Input: Begin

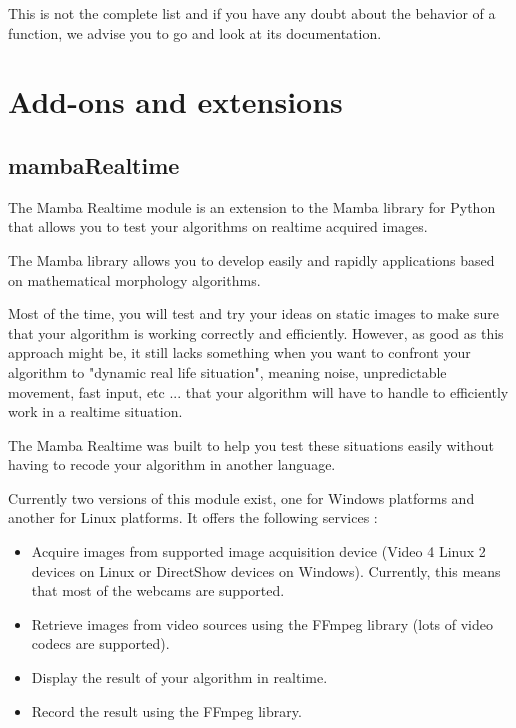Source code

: \documentclass[a4paper,10pt,oneside]{article}
\begin{document}
This is not the complete list and if you have any doubt about the behavior
of a function, we advise you to go and look at its documentation.

\pagebreak

\section{Add-ons and extensions}
\subsection{mambaRealtime}

The Mamba Realtime module is an extension to the Mamba library for Python that 
allows you to test your algorithms on realtime acquired images.

The Mamba library allows you to develop easily and rapidly applications based on 
mathematical morphology algorithms. 

Most of the time, you will test and try your ideas on static images to make sure 
that your algorithm is working correctly and efficiently. However, as good as 
this approach might be, it still lacks something when you want to confront your 
algorithm to "dynamic real life situation", meaning noise, unpredictable 
movement, fast input, etc ... that your algorithm will have to handle to 
efficiently work in a realtime situation.

The Mamba Realtime was built to help you test these situations easily without 
having to recode your algorithm in another language.

Currently two versions of this module exist, one for Windows platforms and 
another for Linux platforms. It offers the following services :

\begin{itemize}
\item Acquire images from supported image acquisition device (Video 4 Linux 2
devices on Linux or DirectShow devices on Windows). Currently, this means that
most of the webcams are 
supported.
\item Retrieve images from video sources using the FFmpeg library (lots of video
codecs are supported).
\item Display the result of your algorithm in realtime.
\item Record the result using the FFmpeg library.
\end{itemize}

\end{document}
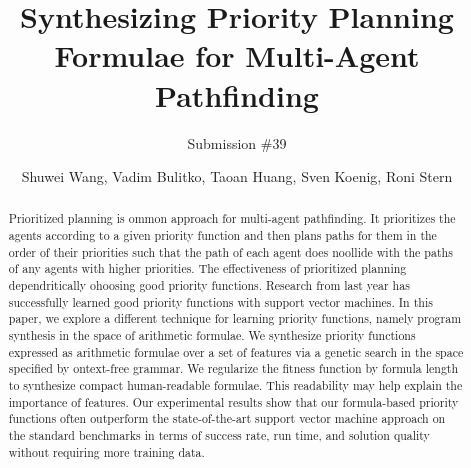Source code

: \setcounter{secnumdepth}{2}

\title{Synthesizing Priority Planning Formulae for Multi-Agent Pathfinding}
\author{
Submission \#39
}
\author{
Shuwei Wang, Vadim Bulitko, Taoan Huang, Sven Koenig, Roni Stern
}



\maketitle

\begin{abstract}

Prioritized planning is ommon approach for multi-agent pathfinding. It prioritizes the agents according to a given priority function and then plans paths for them in the order of their priorities such that the path of each agent does noollide with the paths of any agents with higher priorities. The effectiveness of prioritized planning dependritically ohoosing good priority functions. Research from last year has successfully learned good priority functions with support vector machines. In this paper, we explore a different technique for learning priority functions, namely program synthesis in the space of arithmetic formulae. We synthesize priority functions expressed as arithmetic formulae over a set of features via a genetic search in the space specified by ontext-free grammar. We regularize the fitness function by formula length to synthesize compact human-readable formulae. This readability may help explain the importance of features. Our experimental results show that our formula-based priority functions often outperform the state-of-the-art support vector machine approach on the standard benchmarks in terms of success rate, run time, and solution quality without requiring more training data.

\end{abstract}

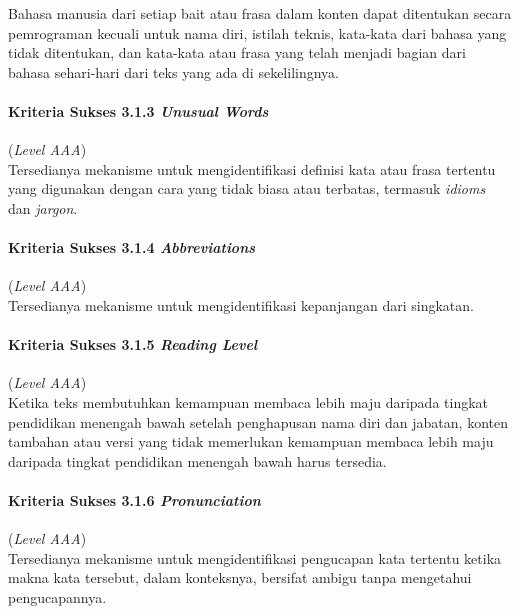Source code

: Bahasa manusia dari setiap bait atau frasa dalam konten dapat ditentukan secara pemrograman kecuali untuk nama diri, istilah teknis, kata-kata dari bahasa yang tidak ditentukan, dan kata-kata atau frasa yang telah menjadi bagian dari bahasa sehari-hari dari teks yang ada di sekelilingnya.

\paragraph{Kriteria Sukses 3.1.3 \textit{Unusual Words}}
\label{subsec:kriteria_3.1.3}
(\textit{Level AAA}) \\

Tersedianya mekanisme untuk mengidentifikasi definisi kata atau frasa tertentu yang digunakan dengan cara yang tidak biasa atau terbatas, termasuk \textit{idioms} dan \textit{jargon}.

\paragraph{Kriteria Sukses 3.1.4 \textit{Abbreviations}}
\label{subsec:kriteria_3.1.4}
(\textit{Level AAA}) \\

Tersedianya mekanisme untuk mengidentifikasi kepanjangan dari singkatan.

\paragraph{Kriteria Sukses 3.1.5 \textit{Reading Level}}
\label{subsec:kriteria_3.1.5}
(\textit{Level AAA}) \\

Ketika teks membutuhkan kemampuan membaca lebih maju daripada tingkat pendidikan menengah bawah setelah penghapusan nama diri dan jabatan, konten tambahan atau versi yang tidak memerlukan kemampuan membaca lebih maju daripada tingkat pendidikan menengah bawah harus tersedia.

\paragraph{Kriteria Sukses 3.1.6 \textit{Pronunciation}}
\label{subsec:kriteria_3.1.6}
(\textit{Level AAA}) \\

Tersedianya mekanisme untuk mengidentifikasi pengucapan kata tertentu ketika makna kata tersebut, dalam konteksnya, bersifat ambigu tanpa mengetahui pengucapannya.

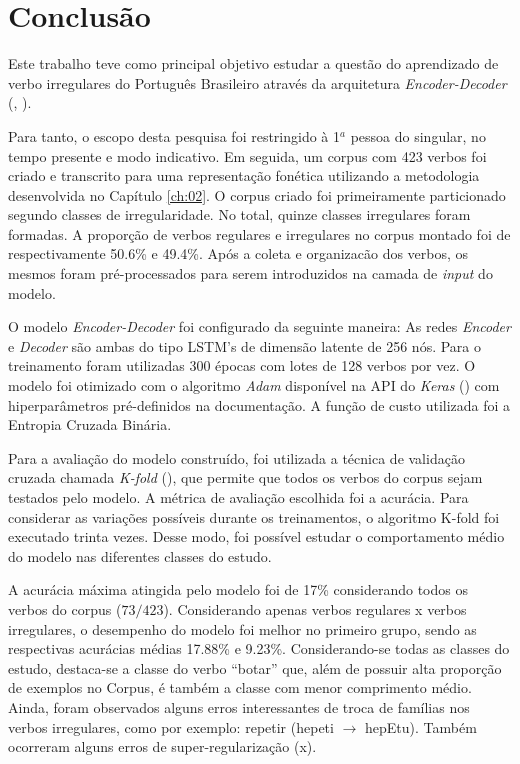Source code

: \chapter{Conclusão}
\label{ch:08}

Este trabalho teve como principal objetivo estudar a questão do aprendizado de verbo irregulares do Português Brasileiro através da arquitetura \textit{Encoder-Decoder} (\cite{enc-dec:2014}, \cite{seq2seq:2014}). 

Para tanto, o escopo desta pesquisa foi restringido à 1$^{a}$ pessoa do singular, no tempo presente e modo indicativo. Em seguida, um corpus com 423 verbos foi criado e transcrito para uma representação fonética utilizando a metodologia desenvolvida no Capítulo \ref{ch:02}. O corpus criado foi primeiramente particionado segundo classes de irregularidade. No total, quinze classes irregulares foram formadas. A proporção de verbos regulares e irregulares no corpus montado foi de respectivamente 50.6\% e 49.4\%. Após a coleta e organizacão dos verbos, os mesmos foram pré-processados para serem introduzidos na camada de \textit{input} do modelo. 

O modelo \textit{Encoder-Decoder} foi configurado da seguinte maneira: As redes \textit{Encoder} e \textit{Decoder} são ambas do tipo LSTM's de dimensão latente de 256 nós. Para o treinamento foram utilizadas 300 épocas com lotes de 128 verbos por vez. O modelo foi otimizado com o algoritmo \textit{Adam} disponível na API do \textit{Keras} (\cite{chollet2015keras}) com hiperparâmetros pré-definidos na documentação. A função de custo utilizada foi a Entropia Cruzada Binária.

Para a avaliação do modelo construído, foi utilizada a técnica de validação cruzada chamada \textit{K-fold} (\cite{kfold:2018}), que permite que todos os verbos do corpus sejam testados pelo modelo. A métrica de avaliação escolhida foi a acurácia. Para considerar as variações possíveis durante os treinamentos, o algoritmo K-fold foi executado trinta vezes. Desse modo, foi possível estudar o comportamento médio do modelo nas diferentes classes do estudo.

A acurácia máxima atingida pelo modelo foi de 17\% considerando todos os verbos do corpus ($73/423$). Considerando apenas verbos regulares x verbos irregulares, o desempenho do modelo foi melhor no primeiro grupo, sendo as respectivas acurácias médias 17.88\% e 9.23\%. Considerando-se todas as classes do estudo, destaca-se a classe do verbo “botar” que, além de possuir alta proporção de exemplos no Corpus, é também a classe com menor comprimento médio. Ainda, foram observados alguns erros interessantes de troca de famílias nos verbos irregulares, como por exemplo: repetir (hepeti $\rightarrow$ hepEtu). Também ocorreram alguns erros de super-regularização (x).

Input: End

## [Task]
Reproduce only the lines from the first line of the entries through the line containing "movement, fast input, etc", exactly and with both ends kept. Omit the pictures.

## [Solution to this problem]
Source code

: \documentclass[a4paper,10pt,oneside]{article}
\begin{document}
This is not the complete list and if you have any doubt about the behavior
of a function, we advise you to go and look at its documentation.

\pagebreak

\section{Add-ons and extensions}
\subsection{mambaRealtime}

The Mamba Realtime module is an extension to the Mamba library for Python that 
allows you to test your algorithms on realtime acquired images.

The Mamba library allows you to develop easily and rapidly applications based on 
mathematical morphology algorithms. 

Most of the time, you will test and try your ideas on static images to make sure 
that your algorithm is working correctly and efficiently. However, as good as 
this approach might be, it still lacks something when you want to confront your 
algorithm to "dynamic real life situation", meaning noise, unpredictable 
movement, fast input, etc ... that your algorithm will have to handle to 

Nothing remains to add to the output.